Technical News from The Portland Group

Optimizing Data Movement in the PGI Accelerator Programming Model

Background

In 2009, PGI introduced the PGI Accelerator programming model, a directive-based model targeting NVIDIA GPUs. About a year and a half ago, we discussed Performance Tuning for the GPU in the PGI Accelerator model. In that article we show that after finding an appropriately parallel algorithm, the most important key to generating high performance is managing data traffic between the host and the GPU. This is still the case today whether you're programming in an implicit model like PGI Accelerator directives or with explicit model like CUDA C or CUDA Fortran. With explicit CUDA, you can see each data movement as cudaMemcpy calls or CUDA Fortran array assignments. With PGI Accelerator directives, data movement is not always so obvious because the compiler manages most of it.

As explained in the earlier performance tuning article, it's important to enable the -Minfo flag to the compiler so you can see the copyin (into the GPU) and copyout (out of the GPU) messages. These tell you which arrays are being transferred in each direction. By default, the compiler will move the smallest part of each array needed to execute the loop. One optimization strategy is to tell the compiler to move the whole array using copy, copyin or copyout clauses; whole arrays or contiguous subarrays can be moved with a single potentially faster DMA operation. Also by default, the compiler will bring any arrays that were modified on the GPU back to the host. If those arrays are intermediate results, they may not be needed anymore. So another tuning trick is to use the local clause to tell the compiler that those arrays values need not return to the host.

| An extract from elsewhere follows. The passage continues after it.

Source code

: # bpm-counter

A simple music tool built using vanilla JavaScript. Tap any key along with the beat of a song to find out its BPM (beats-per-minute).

Last year, we extended the PGI Accelerator model with the addition of the data region directive. This allows your program to move arrays between the host and GPU at the data region boundaries. If a single data region encloses many compute regions, the compute regions will reuse the data already allocated on the GPU. This can dramatically reduce the frequency of data movement and is important for optimized performance. While this was an improvement, it still wasn't enough; the data region construct had to lexically contain the compute regions. If those compute regions were in different procedures, they had to be inline to get the benefit. In this article, we will present three new powerful methods to manage data traffic without that restriction. Currently, these new tools are available in the 2011 release of the PGI Accelerator Fortran compiler. We expect to release a PGI Accelerator C compiler implementation later this Spring as well.

Mirrored Allocatable Data

The new PGI Accelerator Fortran directive mirror applies to Fortran allocatable arrays. This directive tells the compiler that allocate and deallocate statements for this array should allocate copies both on the host and on the GPU. When these arrays appear in host code, the host copy is used; when they appear in PGI Accelerator compute regions, the GPU copy is used. Using the mirror directive with module allocatable arrays gives them global visibility.

    module glob
      real, dimension(:), allocatable :: x
      !$acc mirror( x )
    end glob
    subroutine sub( y )
      use glob
      real, dimension(:) :: y
      !$acc region
        do i = 1, ubound(y,1)
          y(i) = y(i) + x(i)
        enddo
      !$acc end region
    end subroutine

In this example, when x is allocated, a copy on the GPU will be allocated as well. When the region in subroutine sub is executed, the region will use the values in the GPU copy of x with no data movement.

The update directive can be used to synchronize data between the GPU and host copies of the array. The following example updates a subarray of the host copy from GPU data.

    subroutine sync
      use glob
      !$acc update host( x(2:499) )
    end subroutine

There is also a new mirror clause for use in data regions; the mirror clause is like the mirror directive, except the GPU copy only has the lifetime of the data region. When the data region is entered, if an array in the mirror clause is allocated on the host (or is not allocatable), it will be allocated on the GPU with the same size. If an allocatable array in the mirror clause is not allocated, a GPU copy will not be allocated. If an allocatable array in the mirror clause is allocated or deallocated in the data region, the GPU copy will likewise be allocated or deallocated. It's important to note that the allocation or deallocation does not imply any data movement. If you want the host data copied to the GPU, you should use a copyin clause instead of mirror, or add update device directives.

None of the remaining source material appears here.